Friday, February 5, 2010

Penny-wise and pound foolish. Plus, the current administration wants us to be less powerful

F-22 Or F-35: The Plane Truth

Defense: The administration decision to scrap a proven aircraft in favor of a supposedly cheaper, more flexible replacement is proving to be an expensive mistake. We may wind up defenseless and broke.
The F-35 Joint Strike Fighter that was supposed to be America's frontline fighter for the foreseeable future is in big trouble. Defense Secretary Robert Gates fired the general in charge of the program this week amid concerns of spiraling costs and program delays.
Gates also announced he is withholding $614 million in fees from the prime contractor, Lockheed Martin. Daniel J. Crowley, one of Lockheed Martin's project managers, has acknowledged that the program is running at least six months behind schedule.
Gates was questioned about the program at a Senate hearing on Tuesday. He said he was unaware of a report by a special Pentagon assessment team in late 2008 that found development of the plane could be delayed by 2 1/2 years with $16.6 billion in cost overruns. Judging by his decisions, he is not unaware that the F-35 program, designed to fill the needs of all three services, is in trouble.
After hearing Gates' testimony, Sen. John McCain, R-Ariz., said: "I'm still concerned about whether the services will get the (Joint Strike Fighters) when they need them."
He's right to be concerned: Further program delays will drive up per-unit costs, the wings are literally falling off our F-15s and F-16s, and the administration has killed further production of the F-22 Raptor. With what will we fight?
We've seen this one-size-fits-all, on-the-cheap procurement policy before. The 1960s saw the development of the TFX (Tactical Fighter Experimental), later the F-111, which was supposed to fill all requirements from being a land-based fighter-bomber to a carrier-based aircraft. It wound up too heavy to be a carrier jet and not fast or agile enough to be in a dogfight. Other aircraft had to be procured to fill those needs.
Production of the F-22 Raptor was capped at 187 in the defense cuts slated for the fiscal 2010 budget, with the last aircraft slated to be delivered in late 2011 or early 2012. It was felt we couldn't afford both an F-22 dedicated to air superiority and the F-35, even though the latter is vastly inferior in both air-to-air combat and ground-defense penetration.
The Raptor is perhaps the only plane that could evade the sophisticated S-300 surface-to-air missile defense system Russia has contracted to sell Iran. "Only the F-22 can survive in airspace defended by increasingly capable surface-to-air missiles," declares Air Force Association President Mike Dunn.
The F-22 can fly 300 to 400 mph faster and two miles higher than the F-35. The F-35 is cheaper, but you get what you pay for.

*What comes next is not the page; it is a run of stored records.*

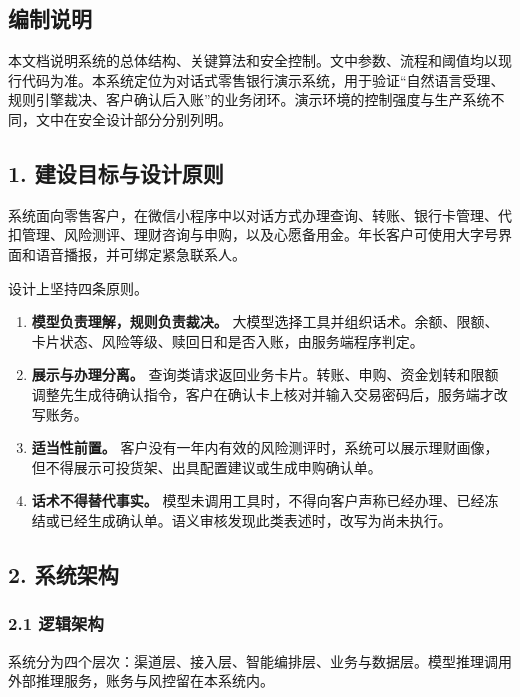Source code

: \documentclass[
  a4paper,
  zihao=5,
  fontset=none]{ctexart}
\providecommand{\tightlist}{%
  \setlength{\itemsep}{0pt}\setlength{\parskip}{0pt}}
\begin{document}
\subsection{编制说明}\label{ux7f16ux5236ux8bf4ux660e}

本文档说明系统的总体结构、关键算法和安全控制。文中参数、流程和阈值均以现行代码为准。本系统定位为对话式零售银行演示系统，用于验证``自然语言受理、规则引擎裁决、客户确认后入账''的业务闭环。演示环境的控制强度与生产系统不同，文中在安全设计部分分别列明。

\subsection{1.
建设目标与设计原则}\label{ux5efaux8bbeux76eeux6807ux4e0eux8bbeux8ba1ux539fux5219}

系统面向零售客户，在微信小程序中以对话方式办理查询、转账、银行卡管理、代扣管理、风险测评、理财咨询与申购，以及心愿备用金。年长客户可使用大字号界面和语音播报，并可绑定紧急联系人。

设计上坚持四条原则。

\begin{enumerate}
\def\labelenumi{\arabic{enumi}.}
\tightlist
\item
  \textbf{模型负责理解，规则负责裁决。}
  大模型选择工具并组织话术。余额、限额、卡片状态、风险等级、赎回日和是否入账，由服务端程序判定。
\item
  \textbf{展示与办理分离。}
  查询类请求返回业务卡片。转账、申购、资金划转和限额调整先生成待确认指令，客户在确认卡上核对并输入交易密码后，服务端才改写账务。
\item
  \textbf{适当性前置。}
  客户没有一年内有效的风险测评时，系统可以展示理财画像，但不得展示可投货架、出具配置建议或生成申购确认单。
\item
  \textbf{话术不得替代事实。}
  模型未调用工具时，不得向客户声称已经办理、已经冻结或已经生成确认单。语义审核发现此类表述时，改写为尚未执行。
\end{enumerate}

\subsection{2. 系统架构}\label{ux7cfbux7edfux67b6ux6784}

\subsubsection{2.1 逻辑架构}\label{ux903bux8f91ux67b6ux6784}

系统分为四个层次：渠道层、接入层、智能编排层、业务与数据层。模型推理调用外部推理服务，账务与风控留在本系统内。
\end{document}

And the F-22 is flying now, when we need it.
While we spend untold billions to create nonexistent jobs in nonexistent zip codes in nonexistent congressional districts, our defense needs go wanting. Reopening the F-22 production lines would aid our economic as well as national security. At stake is not only America's continued air dominance, but also 95,000 highly paid and highly skilled jobs in 44 states. How about saving them?
Russia recently announced the first flight of its "fifth-generation" stealth fighter, scheduled for delivery in 2013 with serial production beginning in 2015. The Chinese Air Force has announced that it has a F-22 type aircraft ready to make its first flight within a year. The Chinese believe this aircraft will enter service within 10 years.
Clearly we can't afford to wait or accept a troubled and less capable aircraft merely because it's less expensive. House Speaker Nancy Pelosi may want to freeze defense spending, but we ask the question: What price freedom?